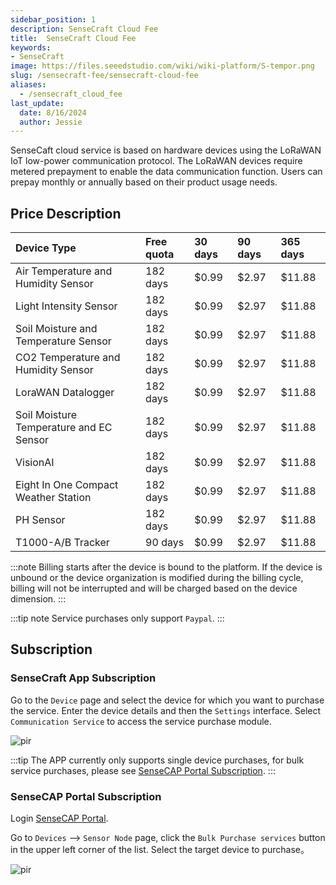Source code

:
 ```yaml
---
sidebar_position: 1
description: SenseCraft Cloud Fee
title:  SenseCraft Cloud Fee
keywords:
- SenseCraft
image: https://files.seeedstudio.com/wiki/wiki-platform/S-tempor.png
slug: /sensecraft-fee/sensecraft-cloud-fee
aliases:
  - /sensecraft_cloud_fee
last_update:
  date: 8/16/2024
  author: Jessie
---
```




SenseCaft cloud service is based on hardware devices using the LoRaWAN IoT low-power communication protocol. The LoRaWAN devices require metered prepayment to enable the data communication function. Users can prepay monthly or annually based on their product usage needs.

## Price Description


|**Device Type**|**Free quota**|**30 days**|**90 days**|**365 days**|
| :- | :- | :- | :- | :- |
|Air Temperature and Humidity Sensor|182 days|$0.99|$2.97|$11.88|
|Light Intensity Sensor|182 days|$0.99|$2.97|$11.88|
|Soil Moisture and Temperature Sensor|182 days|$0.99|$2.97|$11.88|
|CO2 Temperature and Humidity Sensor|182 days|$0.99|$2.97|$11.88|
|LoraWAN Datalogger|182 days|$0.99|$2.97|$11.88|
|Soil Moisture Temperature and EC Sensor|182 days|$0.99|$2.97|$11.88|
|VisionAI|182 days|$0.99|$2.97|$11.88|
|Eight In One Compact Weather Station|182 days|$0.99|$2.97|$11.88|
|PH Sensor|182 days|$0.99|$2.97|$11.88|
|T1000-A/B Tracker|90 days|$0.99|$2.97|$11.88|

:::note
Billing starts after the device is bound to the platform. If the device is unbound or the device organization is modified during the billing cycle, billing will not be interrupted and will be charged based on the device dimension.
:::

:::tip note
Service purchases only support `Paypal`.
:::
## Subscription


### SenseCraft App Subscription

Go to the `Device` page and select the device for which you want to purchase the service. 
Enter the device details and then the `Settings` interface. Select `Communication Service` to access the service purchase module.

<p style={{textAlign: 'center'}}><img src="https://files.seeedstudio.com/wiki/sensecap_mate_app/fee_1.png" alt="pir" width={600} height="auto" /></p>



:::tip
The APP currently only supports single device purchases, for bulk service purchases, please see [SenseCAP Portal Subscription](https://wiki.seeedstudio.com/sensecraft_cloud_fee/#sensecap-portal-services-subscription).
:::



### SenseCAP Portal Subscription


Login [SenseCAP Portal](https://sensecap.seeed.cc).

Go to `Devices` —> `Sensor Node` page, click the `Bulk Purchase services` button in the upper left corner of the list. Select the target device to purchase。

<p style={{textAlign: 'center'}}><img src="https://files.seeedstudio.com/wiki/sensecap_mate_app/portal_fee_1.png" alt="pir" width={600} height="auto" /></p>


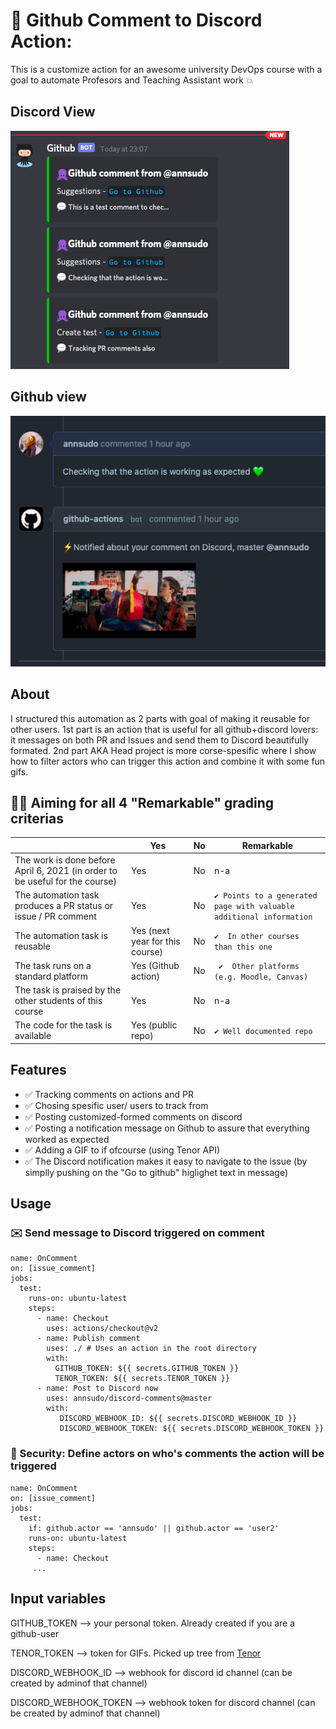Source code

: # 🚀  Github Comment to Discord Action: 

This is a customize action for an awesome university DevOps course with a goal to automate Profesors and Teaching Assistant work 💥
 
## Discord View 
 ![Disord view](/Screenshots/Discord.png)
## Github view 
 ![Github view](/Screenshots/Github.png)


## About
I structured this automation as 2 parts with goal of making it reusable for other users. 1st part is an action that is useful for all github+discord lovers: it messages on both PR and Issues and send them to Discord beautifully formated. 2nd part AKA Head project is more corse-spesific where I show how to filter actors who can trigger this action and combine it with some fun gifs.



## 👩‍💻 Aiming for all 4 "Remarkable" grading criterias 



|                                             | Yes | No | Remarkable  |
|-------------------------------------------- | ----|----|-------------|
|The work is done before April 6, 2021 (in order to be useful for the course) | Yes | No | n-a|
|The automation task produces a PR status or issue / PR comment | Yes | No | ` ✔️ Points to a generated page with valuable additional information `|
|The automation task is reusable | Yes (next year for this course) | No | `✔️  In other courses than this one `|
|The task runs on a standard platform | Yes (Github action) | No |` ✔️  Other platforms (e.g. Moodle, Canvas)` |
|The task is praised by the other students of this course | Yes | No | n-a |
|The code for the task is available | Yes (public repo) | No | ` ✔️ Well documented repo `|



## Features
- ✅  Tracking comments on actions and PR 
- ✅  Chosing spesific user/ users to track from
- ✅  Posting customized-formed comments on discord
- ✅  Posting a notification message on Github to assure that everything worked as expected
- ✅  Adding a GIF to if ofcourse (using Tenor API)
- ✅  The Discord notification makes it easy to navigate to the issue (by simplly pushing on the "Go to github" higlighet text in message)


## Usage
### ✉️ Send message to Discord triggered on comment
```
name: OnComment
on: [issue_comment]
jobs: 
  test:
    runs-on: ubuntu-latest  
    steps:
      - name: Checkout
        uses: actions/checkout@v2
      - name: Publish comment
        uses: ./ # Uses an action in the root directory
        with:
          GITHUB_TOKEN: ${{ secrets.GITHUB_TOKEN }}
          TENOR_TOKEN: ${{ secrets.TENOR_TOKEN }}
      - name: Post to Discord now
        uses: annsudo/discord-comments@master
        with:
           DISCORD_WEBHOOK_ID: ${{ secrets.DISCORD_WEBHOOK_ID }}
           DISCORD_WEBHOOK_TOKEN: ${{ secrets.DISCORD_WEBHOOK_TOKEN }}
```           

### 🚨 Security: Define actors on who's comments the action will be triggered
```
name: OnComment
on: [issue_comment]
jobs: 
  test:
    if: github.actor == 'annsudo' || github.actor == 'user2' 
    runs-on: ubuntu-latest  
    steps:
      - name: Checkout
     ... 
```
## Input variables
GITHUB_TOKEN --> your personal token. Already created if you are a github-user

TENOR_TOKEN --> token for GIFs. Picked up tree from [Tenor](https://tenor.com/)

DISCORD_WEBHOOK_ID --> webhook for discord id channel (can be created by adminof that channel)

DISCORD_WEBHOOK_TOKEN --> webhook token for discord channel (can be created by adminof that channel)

+-------+

=== Instructions for the task ===
In the listing, how many lines hold "reusable"? Answer with a bare number.

=== Task solution ===
2